Note for MAC students only: MAC students must attend both parts to get any points (no points will be given if you only attend one).

 

Abstract: Information Retrieval (IR) is finding material (usually documents) of (an untrusted nature (usually text) that satisfies an information need from within an extensive collection. These days, we frequently think of web search first, but there are many other cases:  web search, searching your laptop, corporate knowledge bases, and legal information retrieval. An information retrieval process begins when a user or searcher enters a query into the system. Queries are formal statements of information needs, such as search strings in web search engines. In information retrieval, a query does not uniquely identify a single object in the collection. Instead, several objects may match the query, perhaps with different degrees of relevance. 
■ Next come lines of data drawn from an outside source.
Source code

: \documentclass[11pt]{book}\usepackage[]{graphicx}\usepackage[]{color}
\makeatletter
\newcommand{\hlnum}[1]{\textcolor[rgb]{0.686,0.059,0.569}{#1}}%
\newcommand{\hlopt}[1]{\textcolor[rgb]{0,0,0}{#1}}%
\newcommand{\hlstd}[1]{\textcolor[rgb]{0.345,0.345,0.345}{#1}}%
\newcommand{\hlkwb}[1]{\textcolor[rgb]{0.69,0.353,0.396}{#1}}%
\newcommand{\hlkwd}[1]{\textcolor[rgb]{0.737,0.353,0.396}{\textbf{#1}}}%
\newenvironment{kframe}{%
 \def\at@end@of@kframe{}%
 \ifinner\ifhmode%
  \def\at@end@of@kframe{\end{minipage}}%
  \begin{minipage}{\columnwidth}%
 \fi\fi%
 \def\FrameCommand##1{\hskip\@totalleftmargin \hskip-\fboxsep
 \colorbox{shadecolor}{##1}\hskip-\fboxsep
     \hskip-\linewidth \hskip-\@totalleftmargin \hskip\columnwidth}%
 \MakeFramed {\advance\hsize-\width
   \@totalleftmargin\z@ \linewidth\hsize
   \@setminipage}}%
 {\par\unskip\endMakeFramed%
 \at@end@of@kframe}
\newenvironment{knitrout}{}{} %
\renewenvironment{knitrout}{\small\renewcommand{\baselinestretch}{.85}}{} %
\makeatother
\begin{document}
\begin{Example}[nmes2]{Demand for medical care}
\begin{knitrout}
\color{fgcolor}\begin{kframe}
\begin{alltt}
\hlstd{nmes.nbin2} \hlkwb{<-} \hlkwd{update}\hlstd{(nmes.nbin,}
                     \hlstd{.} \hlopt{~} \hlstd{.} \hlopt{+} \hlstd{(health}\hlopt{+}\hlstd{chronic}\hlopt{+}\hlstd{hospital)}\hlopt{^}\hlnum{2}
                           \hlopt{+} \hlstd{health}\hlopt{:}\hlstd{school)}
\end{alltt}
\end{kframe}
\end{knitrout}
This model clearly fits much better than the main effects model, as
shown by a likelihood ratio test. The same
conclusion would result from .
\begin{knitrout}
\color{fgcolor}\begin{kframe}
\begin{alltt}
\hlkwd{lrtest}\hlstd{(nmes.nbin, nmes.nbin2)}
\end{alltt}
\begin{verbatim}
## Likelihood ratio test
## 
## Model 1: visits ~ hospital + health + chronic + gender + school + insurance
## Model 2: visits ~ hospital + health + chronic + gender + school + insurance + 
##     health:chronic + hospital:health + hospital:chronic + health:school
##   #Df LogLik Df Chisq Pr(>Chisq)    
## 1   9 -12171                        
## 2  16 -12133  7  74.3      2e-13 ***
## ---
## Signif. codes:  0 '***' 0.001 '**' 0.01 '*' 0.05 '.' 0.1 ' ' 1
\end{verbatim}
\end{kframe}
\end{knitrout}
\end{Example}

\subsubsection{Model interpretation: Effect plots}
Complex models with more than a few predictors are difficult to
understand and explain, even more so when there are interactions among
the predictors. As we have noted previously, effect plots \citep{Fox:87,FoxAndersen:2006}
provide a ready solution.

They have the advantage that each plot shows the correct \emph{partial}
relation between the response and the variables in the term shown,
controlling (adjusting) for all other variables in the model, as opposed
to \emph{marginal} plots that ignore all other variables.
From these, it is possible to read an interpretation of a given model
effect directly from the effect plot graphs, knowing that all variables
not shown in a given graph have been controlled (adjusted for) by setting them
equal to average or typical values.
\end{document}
An object is an entity that is represented by information in a content collection or database. User queries are matched against the database information. However, as opposed to classical SQL queries of a database, in information retrieval the results returned may or may not match the query, so results are typically ranked. This ranking of results is a key difference of information retrieval searching compared to database searching.

Workshop Outline:

In this workshop I will going to introduce the techniques that are used in IR:

  • Introducing ranked retrieval
  • Scoring with the Jaccard coefficient
  • Term frequency weighting
  • Inverse document frequency weighting
  • The vector space model
  • Calculating TF IDF cosine scores

 

Prerequisites:

Computer Science knowledge.

 

Biography: 

Zahra is a PhD student at the University of Windsor. Her research is in the area of Information Retrieval, particularly about how to improve query refinement as a technique to make search engines retrieve the most related documents based on users’ initial query.